Samuel Led By God To Choose David As King
Samuel, acting on God’s directives, traveled to Bethlehem to find a king of God’s choosing. There he visited with Jesse to look over his sons. David was the youngest and was not there. Instead he was out tending the sheep. The older brothers were bigger and stronger, but God looked at David’s heart and picked him.
David was by no means a perfect king. He made mistakes, sinned against God, but unlike Saul, David would repent. That is, he would admit his error and go in another direction.
Many of the Psalms Written By David
David might be best known for writing many of the Psalms.
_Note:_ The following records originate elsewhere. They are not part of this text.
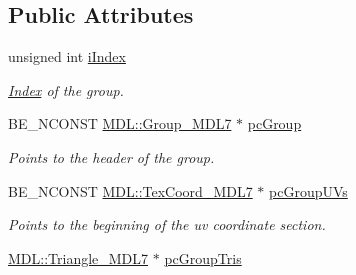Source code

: \subsection*{Public Attributes}
\begin{DoxyCompactItemize}
\item 
\hypertarget{struct_assimp_1_1_m_d_l_1_1_int_group_info___m_d_l7_a04ccc75a9baf3eed16a9eccc76967652}{unsigned int \hyperlink{struct_assimp_1_1_m_d_l_1_1_int_group_info___m_d_l7_a04ccc75a9baf3eed16a9eccc76967652}{i\+Index}}\label{struct_assimp_1_1_m_d_l_1_1_int_group_info___m_d_l7_a04ccc75a9baf3eed16a9eccc76967652}

\begin{DoxyCompactList}\small\item\em \hyperlink{struct_index}{Index} of the group. \end{DoxyCompactList}\item 
\hypertarget{struct_assimp_1_1_m_d_l_1_1_int_group_info___m_d_l7_acdf3fc8b2b7e8808e3693bc2963ad9b2}{B\+E\+\_\+\+N\+C\+O\+N\+S\+T \hyperlink{struct_assimp_1_1_m_d_l_1_1_group___m_d_l7}{M\+D\+L\+::\+Group\+\_\+\+M\+D\+L7} $\ast$ \hyperlink{struct_assimp_1_1_m_d_l_1_1_int_group_info___m_d_l7_acdf3fc8b2b7e8808e3693bc2963ad9b2}{pc\+Group}}\label{struct_assimp_1_1_m_d_l_1_1_int_group_info___m_d_l7_acdf3fc8b2b7e8808e3693bc2963ad9b2}

\begin{DoxyCompactList}\small\item\em Points to the header of the group. \end{DoxyCompactList}\item 
\hypertarget{struct_assimp_1_1_m_d_l_1_1_int_group_info___m_d_l7_a5f1b29e16fed79b7a3f3a93245af004b}{B\+E\+\_\+\+N\+C\+O\+N\+S\+T \hyperlink{struct_assimp_1_1_m_d_l_1_1_tex_coord___m_d_l7}{M\+D\+L\+::\+Tex\+Coord\+\_\+\+M\+D\+L7} $\ast$ \hyperlink{struct_assimp_1_1_m_d_l_1_1_int_group_info___m_d_l7_a5f1b29e16fed79b7a3f3a93245af004b}{pc\+Group\+U\+Vs}}\label{struct_assimp_1_1_m_d_l_1_1_int_group_info___m_d_l7_a5f1b29e16fed79b7a3f3a93245af004b}

\begin{DoxyCompactList}\small\item\em Points to the beginning of the uv coordinate section. \end{DoxyCompactList}\item 
\hypertarget{struct_assimp_1_1_m_d_l_1_1_int_group_info___m_d_l7_aa3eb1080b9cb200056698f682c57373f}{\hyperlink{struct_assimp_1_1_m_d_l_1_1_triangle___m_d_l7}{M\+D\+L\+::\+Triangle\+\_\+\+M\+D\+L7} $\ast$ \hyperlink{struct_assimp_1_1_m_d_l_1_1_int_group_info___m_d_l7_aa3eb1080b9cb200056698f682c57373f}{pc\+Group\+Tris}}\label{struct_assimp_1_1_m_d_l_1_1_int_group_info___m_d_l7_aa3eb1080b9cb200056698f682c57373f}


\end{DoxyCompactItemize}

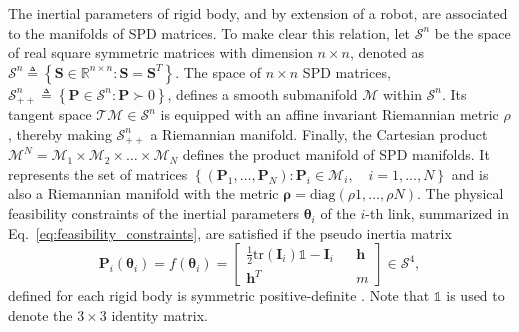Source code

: The inertial parameters of rigid body, and by extension of a robot, are associated to the manifolds of SPD matrices. To make clear this relation, let $\mathcal{S}^n$ be the space of real square symmetric matrices with dimension $n \times n$, denoted as $\mathcal{S}^n \triangleq\left\lbrace \bm{S} \in \mathbb{R}^{n \times n} : \bm{S} = \bm{S}^T\right\rbrace$. The space of $n \times n$ SPD matrices, $\mathcal{S}^n_{++}\triangleq \left\lbrace \bm{P}\in \mathcal{S}^n : \bm{P} \succ 0 \right\rbrace$, defines a smooth submanifold $\mathcal{M}$ within $\mathcal{S}^n$. Its tangent space $\mathcal{T}\mathcal{M} \in \mathcal{S}^n$ is equipped with an affine invariant Riemannian metric $\rho$ \cite{Lee2018geometricalgorithmrobust}, thereby making $ \mathcal{S}^n_{++} $ a Riemannian manifold. Finally, the Cartesian product $\mathcal{M}^N =\mathcal{M}_1\times \mathcal{M}_2\times \ldots \times \mathcal{M}_N$ defines the product manifold of SPD manifolds.  It represents the set of matrices $\left\lbrace \left(\bm{P}_1,\ldots,\bm{P}_N\right):\bm{P}_i\in\mathcal{M}_i,\quad i=1,\ldots,N\right\rbrace$ and is also a Riemannian manifold with the metric $ \bm{\rho} =\text{diag}\left( \rho{1},\ldots, \rho{N} \right) $. The physical feasibility constraints of the inertial parameters $\bm{\theta}_i$ of the $i$-th link, summarized in Eq.~\eqref{eq:feasibility_constraints}, are satisfied if the pseudo inertia matrix 
\begin{equation}\label{eq:pseudo_inertia_matrix}
	\bm{P}_i(\bm{\theta}_i)=f(\bm{\theta}_i)=\begin{bmatrix}
		\frac{1}{2}\text{tr}(\bm{I}_i)\mathbb{1} - \bm{I}_i && \bm{h} \\ \bm{h}^T && m
	\end{bmatrix} \in \mathcal{S}^4,
\end{equation}
defined for each rigid body is symmetric positive-definite \cite{Wensing2017Linearmatrixinequalities}. %
Note that $\mathbb{1}$ is used to denote the $3 \times 3$ identity matrix. %
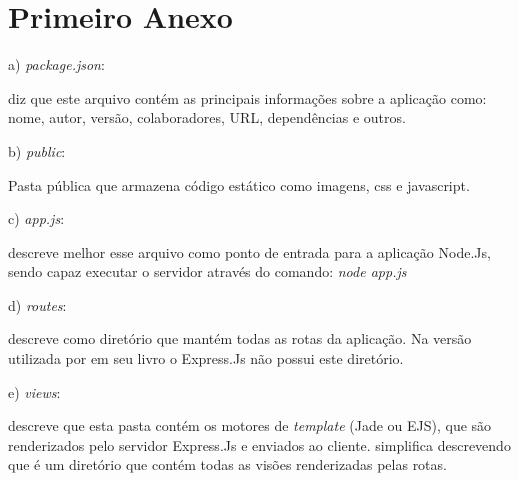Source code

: \chapter{Primeiro Anexo}
\label{primeiro-anexo}
\vspace{-1.9cm}


\begin{compactitem}
  \item[a)] \textit{package.json}:
  
   diz que este arquivo contém as principais informações sobre a aplicação como: 
  nome, autor, versão, colaboradores, URL, dependências e outros.
  
  \item[b)] \textit{public}:
  
  Pasta pública que armazena código estático como imagens, css e javascript. \cite{pereira}
  
  \item[c)] \textit{app.js}:
  
   descreve melhor esse arquivo como ponto de entrada para a aplicação Node.Js, 
  sendo capaz executar o servidor através do comando: \textit{node app.js}
  
  \item[d)] \textit{routes}:
  
   descreve como diretório que mantém todas as rotas da aplicação. 
  Na versão utilizada por  em seu livro o Express.Js não possui este diretório.
  
  \item[e)] \textit{views}: 
  
   descreve que esta pasta contém os motores de \textit{template} (Jade ou EJS), 
  que são renderizados pelo servidor Express.Js e enviados ao cliente. 
  simplifica descrevendo que é um diretório que contém todas as visões renderizadas pelas rotas.
  
\end{compactitem}

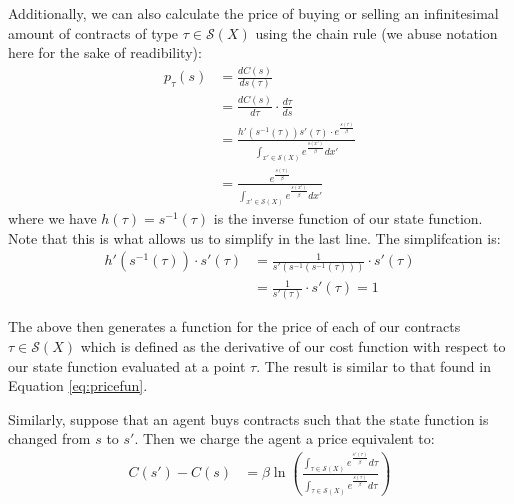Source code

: Additionally, we can also calculate the price of buying or selling an infinitesimal amount of contracts of type $\tau \in \mathcal{S}(X)$ using the chain rule (we abuse notation here for the sake of readibility):
\begin{align}
p_{\tau}(s) &= \frac{dC(s)}{ds(\tau)} \\
&= \frac{dC(s)}{d\tau}\cdot\frac{d\tau}{ds} \\
&=\frac{h'(s^{-1}(\tau))s'(\tau) \cdot e^{\frac{s(\tau)}{\beta}}}{\int_{x'\in\mathcal{S}(X)} e^{\frac{s(x')}{\beta}} dx'}\\
&=\frac{e^{\frac{s(\tau)}{\beta}}}{\int_{x'\in\mathcal{S}(X)} e^{\frac{s(x')}{\beta}} dx'}
\end{align}
where we have $h(\tau) = s^{-1}(\tau)$ is the inverse function of our state function. Note that this is what allows us to simplify in the last line. The simplifcation is:
\begin{align}
h'(s^{-1}(\tau))\cdot s'(\tau) &= \frac{1}{s'(s^{-1}(s^{-1}(\tau)))}\cdot s'(\tau) \\
&= \frac{1}{s'(\tau)}\cdot s'(\tau) = 1
\end{align}

The above then generates a function for the price of each of our contracts $\tau \in \mathcal{S}(X)$ which is defined as the derivative of our cost function with respect to our state function evaluated at a point $\tau$. The result is similar to that found in Equation \ref{eq:pricefun}. 

Similarly, suppose that an agent buys contracts such that the state function is changed from $s$ to $s'$. Then we charge the agent a price equivalent to:
\begin{align}
C(s') - C(s) &= \beta \ln \left(\frac{\int_{\tau \in \mathcal{S}(X)} e^{\frac{s'(\tau)}{\beta}} d\tau}{\int_{\tau \in \mathcal{S}(X)} e^{\frac{s(\tau)}{\beta}} d\tau} \right)
\end{align}

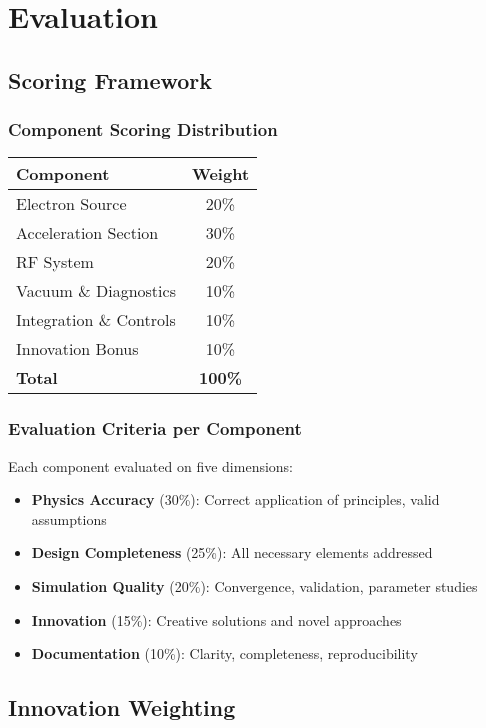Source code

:
\renewcommand{\thesection}{S}
\section{Evaluation}

\subsection{Scoring Framework}

\subsubsection{Component Scoring Distribution}
\begin{tabular}{lc}
\toprule
Component & Weight \\
\midrule
Electron Source & 20\% \\
Acceleration Section & 30\% \\
RF System & 20\% \\
Vacuum \& Diagnostics & 10\% \\
Integration \& Controls & 10\% \\
Innovation Bonus & 10\% \\
\midrule
\textbf{Total} & \textbf{100\%} \\
\bottomrule
\end{tabular}

\subsubsection{Evaluation Criteria per Component}
Each component evaluated on five dimensions:
\begin{itemize}[noitemsep]
    \item \textbf{Physics Accuracy} (30\%): Correct application of principles, valid assumptions
    \item \textbf{Design Completeness} (25\%): All necessary elements addressed
    \item \textbf{Simulation Quality} (20\%): Convergence, validation, parameter studies
    \item \textbf{Innovation} (15\%): Creative solutions and novel approaches
    \item \textbf{Documentation} (10\%): Clarity, completeness, reproducibility
\end{itemize}

\subsection{Innovation Weighting}

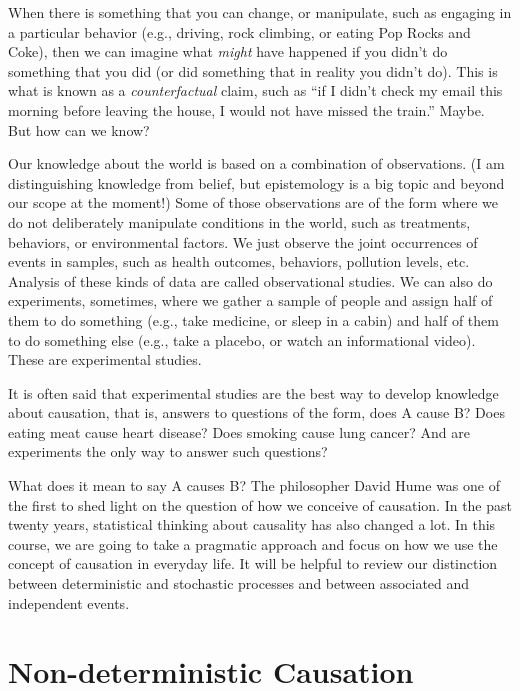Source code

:\documentclass[
  openany]{book}
\begin{document}
When there is something that you can change, or manipulate, such as engaging in a particular behavior (e.g., driving, rock climbing, or eating Pop Rocks and Coke), then we can imagine what \emph{might} have happened if you didn't do something that you did (or did something that in reality you didn't do). This is what is known as a \emph{counterfactual} claim, such as ``if I didn't check my email this morning before leaving the house, I would not have missed the train.'' Maybe. But how can we know?

Our knowledge about the world is based on a combination of observations. (I am distinguishing knowledge from belief, but epistemology is a big topic and beyond our scope at the moment!) Some of those observations are of the form where we do not deliberately manipulate conditions in the world, such as treatments, behaviors, or environmental factors. We just observe the joint occurrences of events in samples, such as health outcomes, behaviors, pollution levels, etc. Analysis of these kinds of data are called observational studies. We can also do experiments, sometimes, where we gather a sample of people and assign half of them to do something (e.g., take medicine, or sleep in a cabin) and half of them to do something else (e.g., take a placebo, or watch an informational video). These are experimental studies.

It is often said that experimental studies are the best way to develop knowledge about causation, that is, answers to questions of the form, does A cause B? Does eating meat cause heart disease? Does smoking cause lung cancer? And are experiments the only way to answer such questions?

What does it mean to say A causes B? The philosopher David Hume was one of the first to shed light on the question of how we conceive of causation. In the past twenty years, statistical thinking about causality has also changed a lot. In this course, we are going to take a pragmatic approach and focus on how we use the concept of causation in everyday life. It will be helpful to review our distinction between deterministic and stochastic processes and between associated and independent events.

\hypertarget{non-deterministic-causation}{%
\section*{Non-deterministic Causation}\label{non-deterministic-causation}}
\end{document}
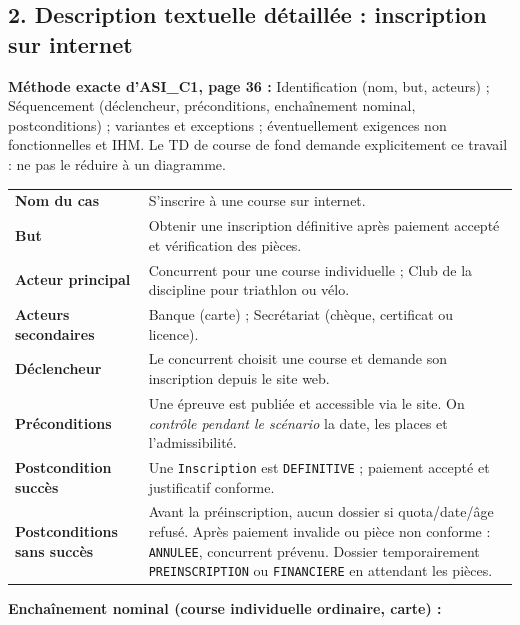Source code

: \subsection{2. Description textuelle détaillée : inscription sur internet}
\begin{memo}
\textbf{Méthode exacte d'ASI\_C1, page 36 :} Identification (nom, but, acteurs) ; Séquencement (déclencheur, préconditions, enchaînement nominal, postconditions) ; variantes et exceptions ; éventuellement exigences non fonctionnelles et IHM. Le TD de course de fond demande explicitement ce travail : ne pas le réduire à un diagramme.
\end{memo}
\begin{tabularx}{\linewidth}{@{}p{40mm}X@{}}
\toprule
\textbf{Nom du cas} & S'inscrire à une course sur internet.\\
\textbf{But} & Obtenir une inscription définitive après paiement accepté et vérification des pièces.\\
\textbf{Acteur principal} & Concurrent pour une course individuelle ; Club de la discipline pour triathlon ou vélo.\\
\textbf{Acteurs secondaires} & Banque (carte) ; Secrétariat (chèque, certificat ou licence).\\
\textbf{Déclencheur} & Le concurrent choisit une course et demande son inscription depuis le site web.\\
\textbf{Préconditions} & Une épreuve est publiée et accessible via le site. On \emph{contrôle pendant le scénario} la date, les places et l'admissibilité.\\
\textbf{Postcondition succès} & Une \texttt{Inscription} est \texttt{DEFINITIVE} ; paiement accepté et justificatif conforme.\\
\textbf{Postconditions sans succès} & Avant la préinscription, aucun dossier si quota/date/âge refusé. Après paiement invalide ou pièce non conforme : \texttt{ANNULEE}, concurrent prévenu. Dossier temporairement \texttt{PREINSCRIPTION} ou \texttt{FINANCIERE} en attendant les pièces.\\
\bottomrule
\end{tabularx}
\textbf{Enchaînement nominal (course individuelle ordinaire, carte) :}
When he committed adultery with Bathsheba, the wife of Uriah one of David’s trusted military leaders, David poured out his heart to God in Psalm 51. His 23red Psalm is probably the most popular and well known of all.
A Psalm of David
1 The LORD is my shepherd; I shall not want.
2 He maketh me to lie down in green pastures: he leadeth me beside the still waters.
3 He restoreth my soul: he leadeth me in the paths of righteousness for his name’s sake.
4 Yea, though I walk through the valley of the shadow of death, I will fear no evil: for thou art with me; thy rod and thy staff they comfort me.
5 Thou preparest a table before me in the presence of mine enemies: thou anointest my head with oil; my cup runneth over.
6 Surely goodness and mercy shall follow me all the days of my life: and I will dwell in the house of the LORD for ever.
David’s reign as king was tumultuous. There were enemies everywhere, even his own sons. One of them, Absalon, tried to have him killed, just to get the throne. David raised money for the building of the temple in Jerusalem, but God stopped him from doing it, giving that task to David’s son Solomon, who succeeded him on the throne.